In April 2002 the Defense Threat Reduction Agency (DTRA) solicited information from missile system integrators and other interested parties on technology available for a transformational approach to providing an affordable Supersonic Cruise Missile (SSCM) Advanced Concept Technology Demonstration (ACTD). The SSCM ACTD will culminate in a technology demonstration of a supersonic cruise missile system capable of functionally disabling time sensitive Weapons of Mass Destruction (WMD) targets, hardened and deeply buried WMD targets, or both. Time sensitive WMD targets are broadly classified as those posing imminent threat of conducting or supporting hostile attack (or re-attack) on U.S. or allied forces or civilian population centers. Government sponsorship of the SSCM ACTD includes DTRA, the Office of the Secretary of Defense (OSD), and the Office of the Chief of Naval Operations (OPNAV), with additional international participation.



The objective of the 16 April 2002 RFI was to identify technological concepts and performance potential for the SSCM ACTD, which may also be used as the basis for developing the SSCM ACTD performance specification. This specification may subsequently be provided to industry as part of the anticipated SSCM ACTD solicitation.



The SSCM ACTD will operationally demonstrate an integrated system concept - including targeting, launch control, flight vehicle, payload (warhead and fuzing), and damage assessment - using mature and evolving technologies. Technologies of particular importance for the SSCM ACTD include but are not limited to: (a) the integrated airframe and propulsion system; (b) potential payloads for time-sensitive surface targets; (c) a potential penetrator warhead; (d) low-cost smart-fuzing options; (e) autonomous guidance, navigation, and control technologies; and (f) battle damage indication / assessment to provide positive, real-time or near real time feedback using anticipated Command, Control, Communications, Computers, Intelligence, Surveillance, and Reconnaissance resources (C4ISR).
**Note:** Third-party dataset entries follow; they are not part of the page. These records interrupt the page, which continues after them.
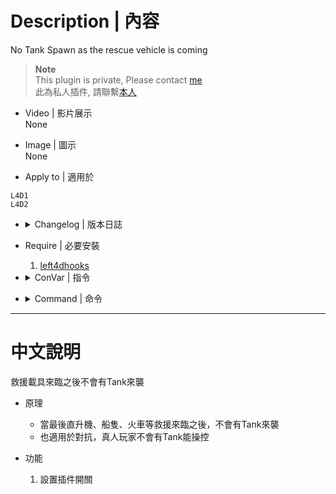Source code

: # Description | 內容
No Tank Spawn as the rescue vehicle is coming

> __Note__ <br/>
This plugin is private, Please contact [me](https://github.com/fbef0102/Game-Private_Plugin#私人插件列表-private-plugins-list)<br/>
此為私人插件, 請聯繫[本人](https://github.com/fbef0102/Game-Private_Plugin#私人插件列表-private-plugins-list)

* Video | 影片展示
<br>None

* Image | 圖示
<br>None

* Apply to | 適用於
```
L4D1
L4D2
```

* <details><summary>Changelog | 版本日誌</summary>

	* v1.0
	    * Original Request by Anzu
</details>

* Require | 必要安裝
	1. [left4dhooks](https://forums.alliedmods.net/showthread.php?t=321696)

* <details><summary>ConVar | 指令</summary>

	* cfg/sourcemod/l4d_NoEscapeTank_example.cfg
		```php
		// Removes tanks which spawn as the rescue vehicle arrives on finales.
		l4d_NoEscapeTank_enable "1"
		```
</details>

* <details><summary>Command | 命令</summary>

	None
</details>

- - - -
# 中文說明
救援載具來臨之後不會有Tank來襲

* 原理
	* 當最後直升機、船隻、火車等救援來臨之後，不會有Tank來襲
	* 也適用於對抗，真人玩家不會有Tank能操控

* 功能
	1. 設置插件開關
Key performance parameters for the SSCM ACTD include but are not limited to: (a) terminal accuracy of 3 meters Circular Error Probable (CEP) or better, excluding Target Location Error (good weather, no jamming); (b) a range of at least 400 nautical miles with a goal of at least 600 nautical miles; (c) a cruising speed of at least Mach 3.5 with a goal of Mach 4.5 or better; (d) for any air-launched demonstration variant, a maximum all-up-round launch weight of less than 2000 lbs. with a goal of 1800 lbs.; (e) warhead penetration capability of at least 10 meters with a goal of 15 meters or better through 5 ksi concrete; (f) soft target kill capability and bio-defeat fill compatibility; and (g) a strike planning, preparation, and launch duration, from receipt of target coordinates for mission planning to physical weapon release/exit from the launch platform, of less than 6 minutes.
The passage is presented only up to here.